[Opening Excerpted records section]

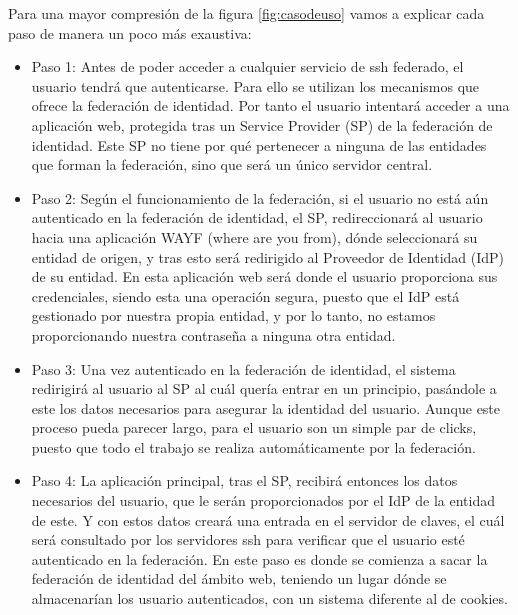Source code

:    Para una mayor compresión de la figura \ref{fig:casodeuso} vamos a
    explicar cada paso de manera un poco más exaustiva:

    \begin{itemize}
        
        \item{Paso 1:} Antes de poder acceder a cualquier servicio de
        ssh federado, el usuario tendrá que autenticarse. Para ello se
        utilizan los mecanismos que ofrece la federación de identidad.
        Por tanto el usuario intentará acceder a una aplicación web,
        protegida tras un Service Provider (SP) de la federación de
        identidad.
        Este SP no tiene por qué pertenecer a ninguna de las entidades
        que forman la federación, sino que será un único servidor
        central.

        \item{Paso 2:} Según el funcionamiento de la federación, si el
        usuario no está aún autenticado en la federación de identidad,
        el SP, redireccionará al usuario hacia una aplicación WAYF
        (where are you from), dónde seleccionará su entidad de origen,
        y tras esto será redirigido al Proveedor de Identidad (IdP) de
        su entidad. En esta aplicación web será donde el usuario
        proporciona sus credenciales, siendo esta una operación
        segura, puesto que el IdP está gestionado por nuestra propia
        entidad, y por lo tanto, no estamos proporcionando nuestra
        contraseña a ninguna otra entidad.

        \item{Paso 3:} Una vez autenticado en la federación de
        identidad, el sistema redirigirá al usuario al SP al cuál
        quería entrar en un principio, pasándole a este los datos
        necesarios para asegurar la identidad del usuario.
        Aunque este proceso pueda parecer largo, para el usuario son
        un simple par de clicks, puesto que todo el trabajo se realiza
        automáticamente por la federación.

        \item{Paso 4:} La aplicación principal, tras el SP, recibirá
        entonces los datos necesarios del usuario, que le serán
        proporcionados por el IdP de la entidad de este. Y con estos
        datos creará una entrada en el servidor de claves, el cuál
        será consultado por los servidores ssh para verificar que el
        usuario esté autenticado en la federación.
        En este paso es donde se comienza a sacar la federación de
        identidad del ámbito web, teniendo un lugar dónde se
        almacenarían los usuario autenticados, con un sistema
        diferente al de cookies.


\end{itemize}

[Closing Excerpted records section]

_Problem to work on:_ Pictures aside, repeat exactly every line from the top of the listing above through the line bearing "ssh federado, el", inclusive.

_Finished exercise:_
Source code

:    Para una mayor compresión de la figura \ref{fig:casodeuso} vamos a
    explicar cada paso de manera un poco más exaustiva:

    \begin{itemize}
        
        \item{Paso 1:} Antes de poder acceder a cualquier servicio de
        ssh federado, el usuario tendrá que autenticarse. Para ello se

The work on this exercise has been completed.